Elizabeth Futral raises her voice in support of Lyric Opera Baltimore
It's really too early to know for sure how things will turn out for Lyric Opera Baltimore, the new company set to launch next November in the theater where the Baltimore Opera Company was a longtime tenant. Everyone connected with the venture says the fiscal and management mistakes that led to the demise of the old organization will not be repeated, that there will be sufficient money in the bank before anything goes onstage.
Meanwhile, a three-production season for 2011-2012 has been announced, complete with casting info, and, on Sunday night, Lyric Opera Baltimore offered a free concert featuring the soprano who will help inaugurate that season in "La Traviata" -- Elizabeth Futral.
The singer is well known to Baltimore Opera audiences; she starred in several productions in the company's final years. She donated her services for the recital and, at the conclusion, spoke of how "many hearts broke" across the country when Baltimore Opera folded. She encouraged the audience to support the new company. Earlier, her husband, Steven White, who will conduct that "Traviata," took the stage to urge the opening of pocketbooks to help with the "revitalization, rejuvenation and renaissance of opera in Baltimore."
Given the small turnout for this event, I wasn't sure how optimistic to get, but there was no mistaking the enthusiasm in the place. No one sounds more upbeat or determined than James Harp, artistic director of the new company, who accompanied Futral with extraordinary sensitivity and flair at the piano.

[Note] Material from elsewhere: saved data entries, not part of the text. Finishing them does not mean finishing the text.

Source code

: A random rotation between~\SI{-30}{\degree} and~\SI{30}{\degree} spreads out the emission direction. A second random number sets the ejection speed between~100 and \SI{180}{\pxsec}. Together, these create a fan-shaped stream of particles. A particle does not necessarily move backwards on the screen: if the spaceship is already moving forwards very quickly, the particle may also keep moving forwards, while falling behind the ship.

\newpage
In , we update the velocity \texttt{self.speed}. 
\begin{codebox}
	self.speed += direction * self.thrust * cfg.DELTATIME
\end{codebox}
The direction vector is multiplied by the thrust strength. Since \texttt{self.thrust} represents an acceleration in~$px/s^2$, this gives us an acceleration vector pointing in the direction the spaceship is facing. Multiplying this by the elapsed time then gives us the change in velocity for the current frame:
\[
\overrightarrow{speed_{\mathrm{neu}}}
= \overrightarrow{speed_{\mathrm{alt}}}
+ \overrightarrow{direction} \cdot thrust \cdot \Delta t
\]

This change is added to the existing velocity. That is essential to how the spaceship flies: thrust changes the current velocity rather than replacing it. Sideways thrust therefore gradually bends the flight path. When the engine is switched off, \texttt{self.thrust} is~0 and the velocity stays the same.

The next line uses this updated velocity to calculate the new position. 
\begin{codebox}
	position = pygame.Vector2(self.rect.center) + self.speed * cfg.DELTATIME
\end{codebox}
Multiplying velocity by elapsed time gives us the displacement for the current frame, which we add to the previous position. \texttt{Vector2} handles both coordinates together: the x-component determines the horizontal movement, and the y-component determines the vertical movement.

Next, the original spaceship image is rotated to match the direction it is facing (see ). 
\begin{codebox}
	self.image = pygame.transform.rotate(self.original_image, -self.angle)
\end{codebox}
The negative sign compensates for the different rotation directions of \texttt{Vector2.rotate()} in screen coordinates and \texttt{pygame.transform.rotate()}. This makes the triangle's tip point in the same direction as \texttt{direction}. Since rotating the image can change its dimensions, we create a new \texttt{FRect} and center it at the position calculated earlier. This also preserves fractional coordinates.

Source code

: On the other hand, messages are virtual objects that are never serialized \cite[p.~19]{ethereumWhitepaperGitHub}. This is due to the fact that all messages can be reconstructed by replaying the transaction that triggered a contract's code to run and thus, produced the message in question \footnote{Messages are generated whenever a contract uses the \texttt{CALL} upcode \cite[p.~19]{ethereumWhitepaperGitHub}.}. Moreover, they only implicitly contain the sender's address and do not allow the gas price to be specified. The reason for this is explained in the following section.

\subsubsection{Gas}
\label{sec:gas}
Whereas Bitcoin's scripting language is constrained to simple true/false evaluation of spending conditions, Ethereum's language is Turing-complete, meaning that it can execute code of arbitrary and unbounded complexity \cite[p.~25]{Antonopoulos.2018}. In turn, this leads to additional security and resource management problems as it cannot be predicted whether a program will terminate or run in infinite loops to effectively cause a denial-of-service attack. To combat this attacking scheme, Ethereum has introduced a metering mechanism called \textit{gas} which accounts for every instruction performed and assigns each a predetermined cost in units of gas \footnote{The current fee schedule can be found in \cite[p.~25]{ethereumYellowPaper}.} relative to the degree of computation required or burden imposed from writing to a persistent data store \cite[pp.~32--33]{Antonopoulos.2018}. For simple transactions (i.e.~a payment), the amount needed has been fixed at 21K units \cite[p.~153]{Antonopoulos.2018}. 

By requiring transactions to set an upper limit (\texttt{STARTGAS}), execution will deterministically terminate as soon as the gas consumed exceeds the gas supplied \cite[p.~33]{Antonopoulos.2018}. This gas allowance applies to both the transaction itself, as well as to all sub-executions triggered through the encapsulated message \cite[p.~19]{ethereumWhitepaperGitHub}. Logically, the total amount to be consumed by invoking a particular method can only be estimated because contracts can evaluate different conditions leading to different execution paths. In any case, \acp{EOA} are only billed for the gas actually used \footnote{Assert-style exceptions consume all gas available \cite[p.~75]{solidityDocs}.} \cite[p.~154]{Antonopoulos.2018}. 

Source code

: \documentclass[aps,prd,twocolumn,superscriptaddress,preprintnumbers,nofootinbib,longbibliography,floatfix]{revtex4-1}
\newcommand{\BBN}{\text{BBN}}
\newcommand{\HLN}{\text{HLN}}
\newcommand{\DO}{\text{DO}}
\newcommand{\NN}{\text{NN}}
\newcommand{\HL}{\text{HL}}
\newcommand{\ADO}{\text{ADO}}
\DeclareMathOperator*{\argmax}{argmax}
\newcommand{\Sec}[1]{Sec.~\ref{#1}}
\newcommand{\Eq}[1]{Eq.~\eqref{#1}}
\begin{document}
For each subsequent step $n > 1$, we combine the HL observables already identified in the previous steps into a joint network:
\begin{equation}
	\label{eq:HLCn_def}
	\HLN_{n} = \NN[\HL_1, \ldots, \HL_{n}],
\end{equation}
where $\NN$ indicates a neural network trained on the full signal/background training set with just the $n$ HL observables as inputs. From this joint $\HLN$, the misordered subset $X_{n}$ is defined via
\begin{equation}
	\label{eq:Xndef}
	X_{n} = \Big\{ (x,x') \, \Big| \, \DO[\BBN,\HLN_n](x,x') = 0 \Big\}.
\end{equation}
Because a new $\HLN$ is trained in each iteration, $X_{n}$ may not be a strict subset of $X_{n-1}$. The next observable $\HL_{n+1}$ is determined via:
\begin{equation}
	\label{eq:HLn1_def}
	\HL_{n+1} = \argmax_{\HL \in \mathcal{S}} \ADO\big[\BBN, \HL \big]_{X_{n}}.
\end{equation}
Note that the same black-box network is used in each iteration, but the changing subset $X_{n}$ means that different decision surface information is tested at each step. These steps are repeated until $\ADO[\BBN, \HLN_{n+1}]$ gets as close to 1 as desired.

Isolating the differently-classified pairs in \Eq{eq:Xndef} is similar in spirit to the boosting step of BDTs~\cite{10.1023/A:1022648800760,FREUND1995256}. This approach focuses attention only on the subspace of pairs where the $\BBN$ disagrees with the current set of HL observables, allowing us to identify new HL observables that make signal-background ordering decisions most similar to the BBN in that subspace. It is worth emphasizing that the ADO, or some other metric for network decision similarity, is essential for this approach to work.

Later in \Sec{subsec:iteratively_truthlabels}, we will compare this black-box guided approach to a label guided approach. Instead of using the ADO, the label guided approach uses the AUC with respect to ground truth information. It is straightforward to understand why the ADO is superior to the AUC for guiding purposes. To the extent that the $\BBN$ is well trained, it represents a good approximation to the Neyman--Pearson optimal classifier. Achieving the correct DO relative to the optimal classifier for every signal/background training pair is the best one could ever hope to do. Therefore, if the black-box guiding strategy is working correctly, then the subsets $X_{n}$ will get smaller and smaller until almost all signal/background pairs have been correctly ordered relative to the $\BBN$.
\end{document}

For her part, the soprano, looking supremely elegant, offered a rich program featuring opera and holiday repertoire. I was especially taken with
The much-admired acoustics of the Lyric gave Futral's singing a terrific immediacy. I would have welcome some sweeter high notes along the way, but the vivid communicativeness of the singing consistently hit home.
As for Lyric Opera Baltimore's '11-'12 season: "Traviata," with Futral (Violetta), Eric Margiore (Alfredo) and Jason Stearns (Germont), sets from Lyric Opera of Chicago; "The Marriage of Figaro" with Daniel Mobbs (Figaro), Caitlyn Lynch (Countess), conducted by Joseph Rescigno, sets from Montreal Opera; "Faust with Stefania Dovhan (Marguerite) and Timothy Mix (Valentin), conducted by James Meena, sets from Opera Arizona.
Being back in the Lyric on Sunday reminded me all over again about what we all lost when Baltimore Opera folded. I realize that every time someone says they want to bring opera back to Baltimore, it can sound as grating as all that take-our-country-back nonsense heard so often during the midterm elections. Obviously, Baltimore still has opera; no one took it away. There was more than the Baltimore Opera back when that company was alive and well. It will continue to have various operatic entities if Lyric Opera Baltimore arrives and thrives.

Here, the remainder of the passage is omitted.